Computer Exercises: Box Model
(This exercise was designed to work with SPSS. It may be
modified to work with other programs, and it may have to be
modified to work with the current version of SPSS. You might
be able to most of this exercise using a random number
generator from the Internet (http://www.random.org/integers/
is a good one) and doing the computations with a simple
statistics calculator such as http://25yearsofprogramming.com/javascript/descriptivestatistics.htm.)
1. We begin by simulating dice rolls. In terms of the box
model, rolling a die 144 times and adding up the number of
spots showing is like taking ________ draws from the box
with tickets: __________________________________.
The average of this box is: _________________.
The standard deviation of this box is about 1.71. If you
have time at the end, come back and see if you can compute
this.
If we roll a die 144 times, we expect a sum of _______
give or take about _________. (The number in the first blank
is n times the average of the box. The number in the second
blank is the standard deviation of the box multiplied by the
square root of n.)
2. To roll the die 144 times, scroll down in SPSS to 144
and put a number in the row. Then, pull down the Transform
menu to Random Number Generators. Set the starting point to
Random. Click OK.
Second, pull down the Transform menu to Compute. You will
get a complex dialog box. In the Target Value spot, type in
a name of (rnd1 is a good name). Then in the scrolling field
called Function group scroll down to Random Numbers and
highlight it. Then in the scrolling field below that, scroll
down to Rv.Uniform and click it up to the top. You will get
two question marks. You want the first to be 1 and the
second to be 7. Hit the OK button. You should now have a
column of random numbers.
All the random numbers should be between what two
values?______ and ________
3. Let us create another column in the same way and call
it rnd2. We are not done yet, because our numbers are real
numbers, and dice rolls are integers. To make our real
numbers into integers, we will truncate them (which means we
will chop off everything after the decimal point). Go back
to the Compute command (under Transform), and empty the
fields you so carefully completed in the step above. Now
pull down to the first scroll field to arithmetic and choose
Trunc in the second field and click it up. (Or you can just
type TRUNC(rnd1) in the Numeric expression field.). Let us
call this new variable die1 and put that name on the left.

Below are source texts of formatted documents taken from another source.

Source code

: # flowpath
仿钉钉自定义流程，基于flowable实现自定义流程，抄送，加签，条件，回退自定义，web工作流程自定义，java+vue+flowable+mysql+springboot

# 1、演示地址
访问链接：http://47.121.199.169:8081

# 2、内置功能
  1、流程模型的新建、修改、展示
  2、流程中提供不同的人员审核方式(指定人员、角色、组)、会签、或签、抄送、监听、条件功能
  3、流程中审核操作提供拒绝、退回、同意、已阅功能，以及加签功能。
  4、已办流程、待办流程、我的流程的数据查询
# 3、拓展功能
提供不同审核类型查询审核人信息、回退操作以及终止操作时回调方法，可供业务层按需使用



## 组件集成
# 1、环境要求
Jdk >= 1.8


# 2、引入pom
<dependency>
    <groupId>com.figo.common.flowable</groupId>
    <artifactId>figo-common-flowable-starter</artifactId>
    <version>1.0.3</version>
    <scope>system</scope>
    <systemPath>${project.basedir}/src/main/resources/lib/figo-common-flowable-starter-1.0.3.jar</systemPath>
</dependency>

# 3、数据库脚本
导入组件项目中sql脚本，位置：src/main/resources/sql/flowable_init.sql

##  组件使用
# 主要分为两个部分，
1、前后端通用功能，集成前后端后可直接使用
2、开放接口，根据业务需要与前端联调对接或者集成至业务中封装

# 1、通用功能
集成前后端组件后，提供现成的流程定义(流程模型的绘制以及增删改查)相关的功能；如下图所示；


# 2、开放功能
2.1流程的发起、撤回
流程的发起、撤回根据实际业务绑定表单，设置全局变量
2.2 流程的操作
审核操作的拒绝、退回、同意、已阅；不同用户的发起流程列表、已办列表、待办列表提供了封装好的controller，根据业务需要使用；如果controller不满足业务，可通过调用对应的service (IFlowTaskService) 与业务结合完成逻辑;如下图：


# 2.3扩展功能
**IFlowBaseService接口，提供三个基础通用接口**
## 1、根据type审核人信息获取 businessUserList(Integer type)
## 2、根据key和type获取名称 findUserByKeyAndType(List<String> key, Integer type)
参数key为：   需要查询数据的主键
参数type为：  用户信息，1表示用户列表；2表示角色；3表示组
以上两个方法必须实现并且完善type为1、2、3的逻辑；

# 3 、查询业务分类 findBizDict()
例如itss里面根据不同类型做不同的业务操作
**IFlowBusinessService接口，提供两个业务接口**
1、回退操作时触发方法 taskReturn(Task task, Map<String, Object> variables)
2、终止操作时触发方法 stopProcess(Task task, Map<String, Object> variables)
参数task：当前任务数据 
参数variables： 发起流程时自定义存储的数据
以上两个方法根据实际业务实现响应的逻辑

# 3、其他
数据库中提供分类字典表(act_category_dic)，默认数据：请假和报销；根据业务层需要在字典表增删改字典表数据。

Then replace ? with rnd1, so you have the equation
die1=TRUNC(rnd1). Hit OK. You should see that there is a new
column created with just digits from 1 to 6.
Repeat the step above to create a new variable die2 that
will be the truncated version of rnd2.
(Your new variables die1 and die 2 should have numbers
between 1 and 6.)
Finally, let us add die1 and die2. Go back to Compute,
name the new variable SUM, and on the right put
die1+die2
Now we are ready to have some fun. If we add up either
column die1 or die2, we should get about ______ give or take
about ____________. If we find the average for either column
die1 or die2, we should get about ____ give or take about
_______.
4. We can add the columns using the Descriptives Command
under the Analyze menu pulled over the Descriptive
Statistics. Click the options button and make sure sum is
checked (otherwise you will not get a sum). Let us add both
the die1 and die2 columns.
On the first die you got a sum of ________. This is a
total of an expected value of _______ plus a chance error of
__________. If we compute a z-score for this sum, it will be
the (sum minus the expected value) divided by the standard
error of the sum. The z-score on the first die is _______.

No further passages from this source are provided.